*INSTRUCTIONS FOR THE TASK:* The expected output is each entry, given again exactly.

*MATERIAL SUPPLIED:*
★ ★ ★ ★ ★ ★ ★
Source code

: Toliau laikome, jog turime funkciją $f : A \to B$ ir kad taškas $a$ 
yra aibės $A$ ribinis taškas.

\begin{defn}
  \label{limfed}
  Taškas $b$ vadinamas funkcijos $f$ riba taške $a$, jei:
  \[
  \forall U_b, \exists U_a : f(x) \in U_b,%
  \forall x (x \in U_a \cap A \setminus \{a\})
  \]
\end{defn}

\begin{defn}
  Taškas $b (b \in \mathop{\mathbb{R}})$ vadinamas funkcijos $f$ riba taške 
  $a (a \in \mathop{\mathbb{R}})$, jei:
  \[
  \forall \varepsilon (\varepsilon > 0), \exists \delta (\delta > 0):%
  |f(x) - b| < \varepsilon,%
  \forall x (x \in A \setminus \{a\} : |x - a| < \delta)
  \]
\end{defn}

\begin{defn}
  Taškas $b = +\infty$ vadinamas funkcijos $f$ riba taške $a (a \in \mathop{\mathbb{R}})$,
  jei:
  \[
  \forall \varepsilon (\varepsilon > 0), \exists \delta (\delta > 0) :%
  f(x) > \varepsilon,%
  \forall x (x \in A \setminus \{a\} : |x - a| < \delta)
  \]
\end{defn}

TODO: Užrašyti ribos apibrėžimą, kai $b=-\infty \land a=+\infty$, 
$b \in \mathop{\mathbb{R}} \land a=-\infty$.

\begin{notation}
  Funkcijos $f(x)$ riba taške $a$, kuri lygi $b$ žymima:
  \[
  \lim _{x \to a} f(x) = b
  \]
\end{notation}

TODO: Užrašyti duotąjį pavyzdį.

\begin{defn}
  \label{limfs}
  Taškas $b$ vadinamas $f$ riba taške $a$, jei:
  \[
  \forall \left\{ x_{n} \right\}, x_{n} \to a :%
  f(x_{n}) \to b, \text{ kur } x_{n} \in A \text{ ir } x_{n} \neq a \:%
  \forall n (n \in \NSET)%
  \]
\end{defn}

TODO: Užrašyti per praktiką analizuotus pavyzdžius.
★ ★ ★ ★ ★ ★ ★
*TASK RESPONSE:*
Source code

: Toliau laikome, jog turime funkciją $f : A \to B$ ir kad taškas $a$ 
yra aibės $A$ ribinis taškas.

\begin{defn}
  \label{limfed}
  Taškas $b$ vadinamas funkcijos $f$ riba taške $a$, jei:
  \[
  \forall U_b, \exists U_a : f(x) \in U_b,%
  \forall x (x \in U_a \cap A \setminus \{a\})
  \]
\end{defn}

\begin{defn}
  Taškas $b (b \in \mathop{\mathbb{R}})$ vadinamas funkcijos $f$ riba taške 
  $a (a \in \mathop{\mathbb{R}})$, jei:
  \[
  \forall \varepsilon (\varepsilon > 0), \exists \delta (\delta > 0):%
  |f(x) - b| < \varepsilon,%
  \forall x (x \in A \setminus \{a\} : |x - a| < \delta)
  \]
\end{defn}

\begin{defn}
  Taškas $b = +\infty$ vadinamas funkcijos $f$ riba taške $a (a \in \mathop{\mathbb{R}})$,
  jei:
  \[
  \forall \varepsilon (\varepsilon > 0), \exists \delta (\delta > 0) :%
  f(x) > \varepsilon,%
  \forall x (x \in A \setminus \{a\} : |x - a| < \delta)
  \]
\end{defn}

TODO: Užrašyti ribos apibrėžimą, kai $b=-\infty \land a=+\infty$, 
$b \in \mathop{\mathbb{R}} \land a=-\infty$.

\begin{notation}
  Funkcijos $f(x)$ riba taške $a$, kuri lygi $b$ žymima:
  \[
  \lim _{x \to a} f(x) = b
  \]
\end{notation}

TODO: Užrašyti duotąjį pavyzdį.

\begin{defn}
  \label{limfs}
  Taškas $b$ vadinamas $f$ riba taške $a$, jei:
  \[
  \forall \left\{ x_{n} \right\}, x_{n} \to a :%
  f(x_{n}) \to b, \text{ kur } x_{n} \in A \text{ ir } x_{n} \neq a \:%
  \forall n (n \in \NSET)%
  \]
\end{defn}

TODO: Užrašyti per praktiką analizuotus pavyzdžius.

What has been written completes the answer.